Repeat each line of the data below exactly, but skip the pictures.

(DATA SUPPLIED begins)

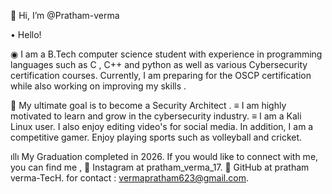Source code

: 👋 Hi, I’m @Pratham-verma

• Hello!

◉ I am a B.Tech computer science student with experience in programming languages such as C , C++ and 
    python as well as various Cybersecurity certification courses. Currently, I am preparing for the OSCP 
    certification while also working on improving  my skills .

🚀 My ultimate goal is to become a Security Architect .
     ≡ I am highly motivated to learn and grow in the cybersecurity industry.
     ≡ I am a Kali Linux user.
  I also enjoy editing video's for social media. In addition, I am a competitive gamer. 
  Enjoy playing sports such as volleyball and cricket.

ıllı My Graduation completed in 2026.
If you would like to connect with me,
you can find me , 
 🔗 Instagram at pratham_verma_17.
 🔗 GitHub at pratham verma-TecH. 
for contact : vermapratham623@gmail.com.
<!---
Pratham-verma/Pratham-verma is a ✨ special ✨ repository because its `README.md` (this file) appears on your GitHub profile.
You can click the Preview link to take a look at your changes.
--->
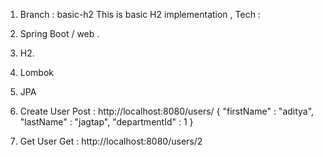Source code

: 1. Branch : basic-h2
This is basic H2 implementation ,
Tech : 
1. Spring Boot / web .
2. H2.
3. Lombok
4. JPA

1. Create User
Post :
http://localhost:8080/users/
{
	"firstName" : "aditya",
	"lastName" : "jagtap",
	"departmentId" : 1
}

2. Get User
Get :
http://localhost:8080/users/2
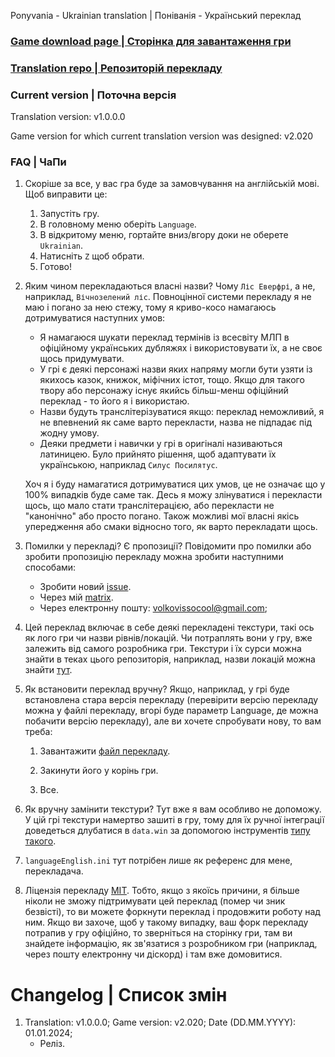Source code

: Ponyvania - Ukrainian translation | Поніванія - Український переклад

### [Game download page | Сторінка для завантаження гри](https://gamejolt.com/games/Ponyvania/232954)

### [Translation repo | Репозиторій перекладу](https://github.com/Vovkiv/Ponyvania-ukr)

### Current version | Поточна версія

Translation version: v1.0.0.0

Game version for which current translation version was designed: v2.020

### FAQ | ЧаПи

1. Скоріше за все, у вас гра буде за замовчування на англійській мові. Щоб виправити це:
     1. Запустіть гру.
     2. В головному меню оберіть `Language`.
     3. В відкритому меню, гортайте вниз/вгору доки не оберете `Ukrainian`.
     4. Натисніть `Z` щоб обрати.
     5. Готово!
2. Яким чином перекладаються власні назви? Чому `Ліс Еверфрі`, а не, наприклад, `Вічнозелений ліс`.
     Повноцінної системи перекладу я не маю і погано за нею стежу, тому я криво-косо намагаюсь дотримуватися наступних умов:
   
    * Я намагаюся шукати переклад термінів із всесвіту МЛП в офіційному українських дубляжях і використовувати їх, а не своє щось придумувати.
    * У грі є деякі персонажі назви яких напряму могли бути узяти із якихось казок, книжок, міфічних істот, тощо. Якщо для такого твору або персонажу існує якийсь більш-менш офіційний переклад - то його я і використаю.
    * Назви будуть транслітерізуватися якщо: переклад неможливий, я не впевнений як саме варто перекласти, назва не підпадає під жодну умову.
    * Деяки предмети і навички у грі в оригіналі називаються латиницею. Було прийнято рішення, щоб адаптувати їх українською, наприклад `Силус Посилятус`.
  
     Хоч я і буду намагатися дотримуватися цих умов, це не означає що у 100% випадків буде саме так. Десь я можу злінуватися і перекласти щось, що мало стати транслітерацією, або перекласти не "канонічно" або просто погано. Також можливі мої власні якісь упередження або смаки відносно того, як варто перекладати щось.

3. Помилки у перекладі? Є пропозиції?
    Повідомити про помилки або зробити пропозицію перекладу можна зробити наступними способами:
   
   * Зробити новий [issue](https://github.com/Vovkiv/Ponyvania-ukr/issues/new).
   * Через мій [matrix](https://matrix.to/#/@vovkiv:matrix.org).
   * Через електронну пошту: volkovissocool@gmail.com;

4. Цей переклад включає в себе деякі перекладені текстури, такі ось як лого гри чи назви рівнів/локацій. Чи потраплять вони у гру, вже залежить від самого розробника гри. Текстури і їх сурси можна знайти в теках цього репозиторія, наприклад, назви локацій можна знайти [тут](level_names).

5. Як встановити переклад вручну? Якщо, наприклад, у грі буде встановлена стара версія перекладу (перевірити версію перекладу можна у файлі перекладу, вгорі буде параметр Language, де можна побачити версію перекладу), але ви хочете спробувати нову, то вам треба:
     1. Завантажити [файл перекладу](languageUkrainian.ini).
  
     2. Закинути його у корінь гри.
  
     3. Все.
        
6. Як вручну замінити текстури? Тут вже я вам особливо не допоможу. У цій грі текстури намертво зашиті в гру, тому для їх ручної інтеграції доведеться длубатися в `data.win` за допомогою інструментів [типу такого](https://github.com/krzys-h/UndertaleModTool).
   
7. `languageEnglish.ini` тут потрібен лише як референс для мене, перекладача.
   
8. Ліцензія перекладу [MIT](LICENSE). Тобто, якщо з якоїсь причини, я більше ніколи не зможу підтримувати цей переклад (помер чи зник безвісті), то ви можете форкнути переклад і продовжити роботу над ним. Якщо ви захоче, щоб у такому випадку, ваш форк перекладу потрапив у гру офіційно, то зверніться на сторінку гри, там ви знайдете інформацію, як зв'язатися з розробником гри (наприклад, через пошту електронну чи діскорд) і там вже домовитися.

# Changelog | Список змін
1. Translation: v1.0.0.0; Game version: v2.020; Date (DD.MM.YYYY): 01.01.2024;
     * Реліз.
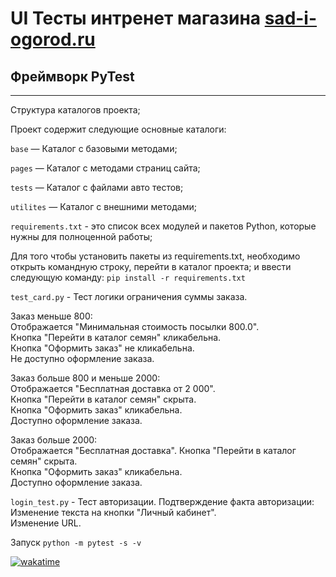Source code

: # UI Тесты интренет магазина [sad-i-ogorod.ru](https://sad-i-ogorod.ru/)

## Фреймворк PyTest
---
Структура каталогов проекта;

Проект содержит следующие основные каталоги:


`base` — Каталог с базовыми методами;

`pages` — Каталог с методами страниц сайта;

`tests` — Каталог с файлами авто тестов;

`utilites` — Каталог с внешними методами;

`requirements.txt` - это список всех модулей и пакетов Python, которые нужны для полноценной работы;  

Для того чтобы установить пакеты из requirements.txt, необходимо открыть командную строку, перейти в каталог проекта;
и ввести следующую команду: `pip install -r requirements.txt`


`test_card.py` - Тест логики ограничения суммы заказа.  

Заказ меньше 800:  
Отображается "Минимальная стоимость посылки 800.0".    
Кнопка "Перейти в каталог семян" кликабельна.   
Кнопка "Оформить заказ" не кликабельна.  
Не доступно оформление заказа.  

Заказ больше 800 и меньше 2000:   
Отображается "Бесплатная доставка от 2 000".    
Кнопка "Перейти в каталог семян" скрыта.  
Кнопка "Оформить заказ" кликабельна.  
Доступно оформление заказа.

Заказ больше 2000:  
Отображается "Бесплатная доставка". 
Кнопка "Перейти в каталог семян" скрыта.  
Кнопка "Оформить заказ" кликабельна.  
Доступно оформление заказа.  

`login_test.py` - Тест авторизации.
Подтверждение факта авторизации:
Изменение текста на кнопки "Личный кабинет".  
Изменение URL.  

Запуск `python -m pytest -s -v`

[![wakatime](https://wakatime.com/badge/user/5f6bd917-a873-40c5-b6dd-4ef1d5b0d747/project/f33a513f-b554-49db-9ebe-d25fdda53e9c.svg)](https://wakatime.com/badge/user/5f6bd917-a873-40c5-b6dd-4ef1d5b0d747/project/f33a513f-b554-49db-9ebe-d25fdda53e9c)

(DATA SUPPLIED ends)

* [RESPONSE]
Source code

: 👋 Hi, I’m @Pratham-verma

• Hello!

◉ I am a B.Tech computer science student with experience in programming languages such as C , C++ and 
    python as well as various Cybersecurity certification courses. Currently, I am preparing for the OSCP 
    certification while also working on improving  my skills .

🚀 My ultimate goal is to become a Security Architect .
     ≡ I am highly motivated to learn and grow in the cybersecurity industry.
     ≡ I am a Kali Linux user.
  I also enjoy editing video's for social media. In addition, I am a competitive gamer. 
  Enjoy playing sports such as volleyball and cricket.

ıllı My Graduation completed in 2026.
If you would like to connect with me,
you can find me , 
 🔗 Instagram at pratham_verma_17.
 🔗 GitHub at pratham verma-TecH. 
for contact : vermapratham623@gmail.com.
<!---
Pratham-verma/Pratham-verma is a ✨ special ✨ repository because its `README.md` (this file) appears on your GitHub profile.
You can click the Preview link to take a look at your changes.
--->
Source code

: 1. Branch : basic-h2
This is basic H2 implementation ,
Tech : 
1. Spring Boot / web .
2. H2.
3. Lombok
4. JPA

1. Create User
Post :
http://localhost:8080/users/
{
	"firstName" : "aditya",
	"lastName" : "jagtap",
	"departmentId" : 1
}

2. Get User
Get :
http://localhost:8080/users/2
Source code

: Ponyvania - Ukrainian translation | Поніванія - Український переклад

### [Game download page | Сторінка для завантаження гри](https://gamejolt.com/games/Ponyvania/232954)

### [Translation repo | Репозиторій перекладу](https://github.com/Vovkiv/Ponyvania-ukr)

### Current version | Поточна версія

Translation version: v1.0.0.0

Game version for which current translation version was designed: v2.020

### FAQ | ЧаПи

1. Скоріше за все, у вас гра буде за замовчування на англійській мові. Щоб виправити це:
     1. Запустіть гру.
     2. В головному меню оберіть `Language`.
     3. В відкритому меню, гортайте вниз/вгору доки не оберете `Ukrainian`.
     4. Натисніть `Z` щоб обрати.
     5. Готово!
2. Яким чином перекладаються власні назви? Чому `Ліс Еверфрі`, а не, наприклад, `Вічнозелений ліс`.
     Повноцінної системи перекладу я не маю і погано за нею стежу, тому я криво-косо намагаюсь дотримуватися наступних умов:
   
    * Я намагаюся шукати переклад термінів із всесвіту МЛП в офіційному українських дубляжях і використовувати їх, а не своє щось придумувати.
    * У грі є деякі персонажі назви яких напряму могли бути узяти із якихось казок, книжок, міфічних істот, тощо. Якщо для такого твору або персонажу існує якийсь більш-менш офіційний переклад - то його я і використаю.
    * Назви будуть транслітерізуватися якщо: переклад неможливий, я не впевнений як саме варто перекласти, назва не підпадає під жодну умову.
    * Деяки предмети і навички у грі в оригіналі називаються латиницею. Було прийнято рішення, щоб адаптувати їх українською, наприклад `Силус Посилятус`.
  
     Хоч я і буду намагатися дотримуватися цих умов, це не означає що у 100% випадків буде саме так. Десь я можу злінуватися і перекласти щось, що мало стати транслітерацією, або перекласти не "канонічно" або просто погано. Також можливі мої власні якісь упередження або смаки відносно того, як варто перекладати щось.

3. Помилки у перекладі? Є пропозиції?
    Повідомити про помилки або зробити пропозицію перекладу можна зробити наступними способами:
   
   * Зробити новий [issue](https://github.com/Vovkiv/Ponyvania-ukr/issues/new).
   * Через мій [matrix](https://matrix.to/#/@vovkiv:matrix.org).
   * Через електронну пошту: volkovissocool@gmail.com;

4. Цей переклад включає в себе деякі перекладені текстури, такі ось як лого гри чи назви рівнів/локацій. Чи потраплять вони у гру, вже залежить від самого розробника гри. Текстури і їх сурси можна знайти в теках цього репозиторія, наприклад, назви локацій можна знайти [тут](level_names).

5. Як встановити переклад вручну? Якщо, наприклад, у грі буде встановлена стара версія перекладу (перевірити версію перекладу можна у файлі перекладу, вгорі буде параметр Language, де можна побачити версію перекладу), але ви хочете спробувати нову, то вам треба:
     1. Завантажити [файл перекладу](languageUkrainian.ini).
  
     2. Закинути його у корінь гри.
  
     3. Все.
        
6. Як вручну замінити текстури? Тут вже я вам особливо не допоможу. У цій грі текстури намертво зашиті в гру, тому для їх ручної інтеграції доведеться длубатися в `data.win` за допомогою інструментів [типу такого](https://github.com/krzys-h/UndertaleModTool).
   
7. `languageEnglish.ini` тут потрібен лише як референс для мене, перекладача.
   
8. Ліцензія перекладу [MIT](LICENSE). Тобто, якщо з якоїсь причини, я більше ніколи не зможу підтримувати цей переклад (помер чи зник безвісті), то ви можете форкнути переклад і продовжити роботу над ним. Якщо ви захоче, щоб у такому випадку, ваш форк перекладу потрапив у гру офіційно, то зверніться на сторінку гри, там ви знайдете інформацію, як зв'язатися з розробником гри (наприклад, через пошту електронну чи діскорд) і там вже домовитися.

# Changelog | Список змін
1. Translation: v1.0.0.0; Game version: v2.020; Date (DD.MM.YYYY): 01.01.2024;
     * Реліз.
Source code

: # UI Тесты интренет магазина [sad-i-ogorod.ru](https://sad-i-ogorod.ru/)

## Фреймворк PyTest
---
Структура каталогов проекта;

Проект содержит следующие основные каталоги:


`base` — Каталог с базовыми методами;

`pages` — Каталог с методами страниц сайта;

`tests` — Каталог с файлами авто тестов;

`utilites` — Каталог с внешними методами;

`requirements.txt` - это список всех модулей и пакетов Python, которые нужны для полноценной работы;  

Для того чтобы установить пакеты из requirements.txt, необходимо открыть командную строку, перейти в каталог проекта;
и ввести следующую команду: `pip install -r requirements.txt`


`test_card.py` - Тест логики ограничения суммы заказа.  

Заказ меньше 800:  
Отображается "Минимальная стоимость посылки 800.0".    
Кнопка "Перейти в каталог семян" кликабельна.   
Кнопка "Оформить заказ" не кликабельна.  
Не доступно оформление заказа.  

Заказ больше 800 и меньше 2000:   
Отображается "Бесплатная доставка от 2 000".    
Кнопка "Перейти в каталог семян" скрыта.  
Кнопка "Оформить заказ" кликабельна.  
Доступно оформление заказа.

Заказ больше 2000:  
Отображается "Бесплатная доставка". 
Кнопка "Перейти в каталог семян" скрыта.  
Кнопка "Оформить заказ" кликабельна.  
Доступно оформление заказа.  

`login_test.py` - Тест авторизации.
Подтверждение факта авторизации:
Изменение текста на кнопки "Личный кабинет".  
Изменение URL.  

Запуск `python -m pytest -s -v`

[![wakatime](https://wakatime.com/badge/user/5f6bd917-a873-40c5-b6dd-4ef1d5b0d747/project/f33a513f-b554-49db-9ebe-d25fdda53e9c.svg)](https://wakatime.com/badge/user/5f6bd917-a873-40c5-b6dd-4ef1d5b0d747/project/f33a513f-b554-49db-9ebe-d25fdda53e9c)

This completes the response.